What to do:
All pictures are to be skipped; retype only the lines from the top of the entries through the line with "When initially working", both included.

Provided material:
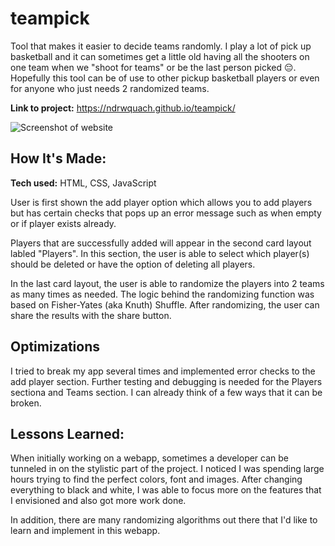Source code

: # teampick
Tool that makes it easier to decide teams randomly. I play a lot of pick up basketball and it can sometimes get a little old having all the shooters on one team when we "shoot for teams" or be the last person picked 😔. Hopefully this tool can be of use to other pickup basketball players or even for anyone who just needs 2 randomized teams.

**Link to project:** https://ndrwquach.github.io/teampick/

![Screenshot of website](https://imgur.com/a/KasLomc)

## How It's Made:

**Tech used:** HTML, CSS, JavaScript

User is first shown the add player option which allows you to add players but has certain checks that pops up an error message such as when empty or if player exists already.

Players that are successfully added will appear in the second card layout labled "Players". In this section, the user is able to select which player(s) should be deleted or have the option of deleting all players.

In the last card layout, the user is able to randomize the players into 2 teams as many times as needed. The logic behind the randomizing function was based on Fisher-Yates (aka Knuth) Shuffle. After randomizing, the user can share the results with the share button.

## Optimizations

I tried to break my app several times and implemented error checks to the add player section. Further testing and debugging is needed for the Players sectiona and Teams section. I can already think of a few ways that it can be broken.

## Lessons Learned:

When initially working on a webapp, sometimes a developer can be tunneled in on the stylistic part of the project. I noticed I was spending large hours trying to find the perfect colors, font and images. After changing everything to black and white, I was able to focus more on the features that I envisioned and also got more work done. 

In addition, there are many randomizing algorithms out there that I'd like to learn and implement in this webapp.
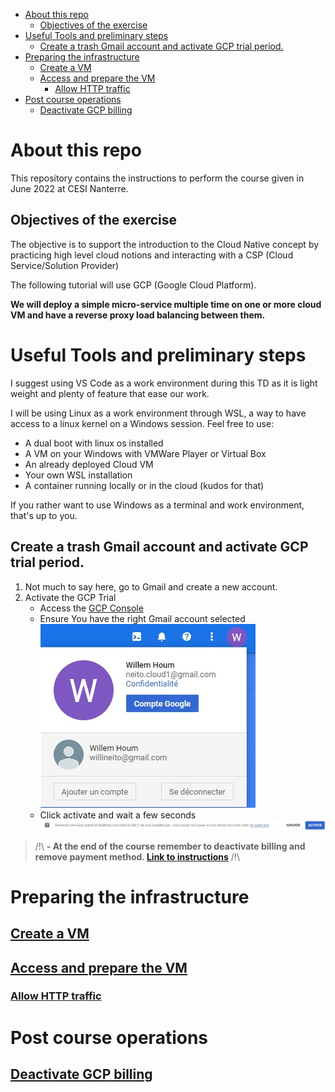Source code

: 
- [About this repo](#about-this-repo)
  - [Objectives of the exercise](#objectives-of-the-exercise)
- [Useful Tools and preliminary steps](#useful-tools-and-preliminary-steps)
  - [Create a trash Gmail account and activate GCP trial period.](#create-a-trash-gmail-account-and-activate-gcp-trial-period)
- [Preparing the infrastructure](#preparing-the-infrastructure)
  - [Create a VM](#create-a-vm)
  - [Access and prepare the VM](#access-and-prepare-the-vm)
    - [Allow HTTP traffic](#allow-http-traffic)
- [Post course operations](#post-course-operations)
  - [Deactivate GCP billing](#deactivate-gcp-billing)

# About this repo

This repository contains the instructions to perform the course given in June 2022 at CESI Nanterre.

## Objectives of the exercise

The objective is to support the introduction to the Cloud Native concept by practicing high level cloud notions and interacting with a CSP (Cloud Service/Solution Provider)

The following tutorial will use GCP (Google Cloud Platform).

**We will deploy a simple micro-service multiple time on one or more cloud VM and have a reverse proxy load balancing between them.**

# Useful Tools and preliminary steps

I suggest using VS Code as a work environment during this TD as it is light weight and plenty of feature that ease our work.

I will be using Linux as a work environment through WSL, a way to have access to a linux kernel on a Windows session.
Feel free to use:
- A dual boot with linux os installed
- A VM on your Windows with VMWare Player or Virtual Box
- An already deployed Cloud VM
- Your own WSL installation
- A container running locally or in the cloud (kudos for that)

If you rather want to use Windows as a terminal and work environment, that's up to you. 

## Create a trash Gmail account and activate GCP trial period. 

1. Not much to say here, go to Gmail and create a new account.
1. Activate the GCP Trial
   - Access the [GCP Console](https://console.cloud.google.com/)
   - Ensure You have the right Gmail account selected
    ![Select Right Gmail account](images/right-gmail-account.jpg)
   - Click activate and wait a few seconds
    ![Click the activate button](images/activate-trial-gcp.jpg)


> /!\ **- At the end of the course remember to deactivate billing and remove payment method. [Link to instructions](chapters/deactivate-gcp-billing.md)** /!\


# Preparing the infrastructure

## [Create a VM](chapters/create-vm.md)

## [Access and prepare the VM](chapters/accces-prepare-VM.md)

### [Allow HTTP traffic](chapters/allow-http.md)

# Post course operations

## [Deactivate GCP billing](chapters/deactivate-gcp-billing.md)



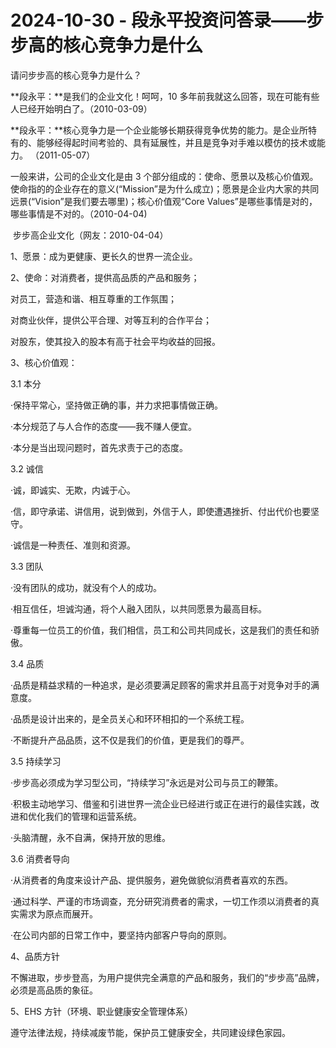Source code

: # 2024-10-30 - 段永平投资问答录——步步高的核心竞争力是什么

请问步步高的核心竞争力是什么？

**段永平：**是我们的企业文化！呵呵，10 多年前我就这么回答，现在可能有些人已经开始明白了。（2010-03-09）

**段永平：**核心竞争力是一个企业能够长期获得竞争优势的能力。是企业所特有的、能够经得起时间考验的、具有延展性，并且是竞争对手难以模仿的技术或能力。 （2011-05-07）

一般来讲，公司的企业文化是由 3 个部分组成的：使命、愿景以及核心价值观。使命指的的企业存在的意义(“Mission”是为什么成立)；愿景是企业内大家的共同远景(“Vision”是我们要去哪里)；核心价值观“Core Values”是哪些事情是对的，哪些事情是不对的。（2010-04-04)

 步步高企业文化（网友：2010-04-04）

1、愿景：成为更健康、更长久的世界一流企业。

2、使命：对消费者，提供高品质的产品和服务；

对员工，营造和谐、相互尊重的工作氛围；

对商业伙伴，提供公平合理、对等互利的合作平台；

对股东，使其投入的股本有高于社会平均收益的回报。

3、核心价值观：

3.1 本分

·保持平常心，坚持做正确的事，并力求把事情做正确。

·本分规范了与人合作的态度——我不赚人便宜。

·本分是当出现问题时，首先求责于己的态度。

3.2 诚信

·诚，即诚实、无欺，内诚于心。

·信，即守承诺、讲信用，说到做到，外信于人，即使遭遇挫折、付出代价也要坚守。

·诚信是一种责任、准则和资源。

3.3 团队

·没有团队的成功，就没有个人的成功。

·相互信任，坦诚沟通，将个人融入团队，以共同愿景为最高目标。

·尊重每一位员工的价值，我们相信，员工和公司共同成长，这是我们的责任和骄傲。

3.4 品质

·品质是精益求精的一种追求，是必须要满足顾客的需求并且高于对竞争对手的满意度。

·品质是设计出来的，是全员关心和环环相扣的一个系统工程。

·不断提升产品品质，这不仅是我们的价值，更是我们的尊严。

3.5 持续学习

·步步高必须成为学习型公司，“持续学习”永远是对公司与员工的鞭策。

·积极主动地学习、借鉴和引进世界一流企业已经进行或正在进行的最佳实践，改进和优化我们的管理和运营系统。

·头脑清醒，永不自满，保持开放的思维。

3.6 消费者导向

·从消费者的角度来设计产品、提供服务，避免做貌似消费者喜欢的东西。

·通过科学、严谨的市场调查，充分研究消费者的需求，一切工作须以消费者的真实需求为原点而展开。

·在公司内部的日常工作中，要坚持内部客户导向的原则。

4、品质方针

不懈进取，步步登高，为用户提供完全满意的产品和服务，我们的“步步高”品牌，必须是高品质的象征。

5、EHS 方针（环境、职业健康安全管理体系）

遵守法律法规，持续减废节能，保护员工健康安全，共同建设绿色家园。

Task solution:
Source code

: # teampick
Tool that makes it easier to decide teams randomly. I play a lot of pick up basketball and it can sometimes get a little old having all the shooters on one team when we "shoot for teams" or be the last person picked 😔. Hopefully this tool can be of use to other pickup basketball players or even for anyone who just needs 2 randomized teams.

**Link to project:** https://ndrwquach.github.io/teampick/

![Screenshot of website](https://imgur.com/a/KasLomc)

## How It's Made:

**Tech used:** HTML, CSS, JavaScript

User is first shown the add player option which allows you to add players but has certain checks that pops up an error message such as when empty or if player exists already.

Players that are successfully added will appear in the second card layout labled "Players". In this section, the user is able to select which player(s) should be deleted or have the option of deleting all players.

In the last card layout, the user is able to randomize the players into 2 teams as many times as needed. The logic behind the randomizing function was based on Fisher-Yates (aka Knuth) Shuffle. After randomizing, the user can share the results with the share button.

## Optimizations

I tried to break my app several times and implemented error checks to the add player section. Further testing and debugging is needed for the Players sectiona and Teams section. I can already think of a few ways that it can be broken.

## Lessons Learned:

When initially working on a webapp, sometimes a developer can be tunneled in on the stylistic part of the project. I noticed I was spending large hours trying to find the perfect colors, font and images. After changing everything to black and white, I was able to focus more on the features that I envisioned and also got more work done. 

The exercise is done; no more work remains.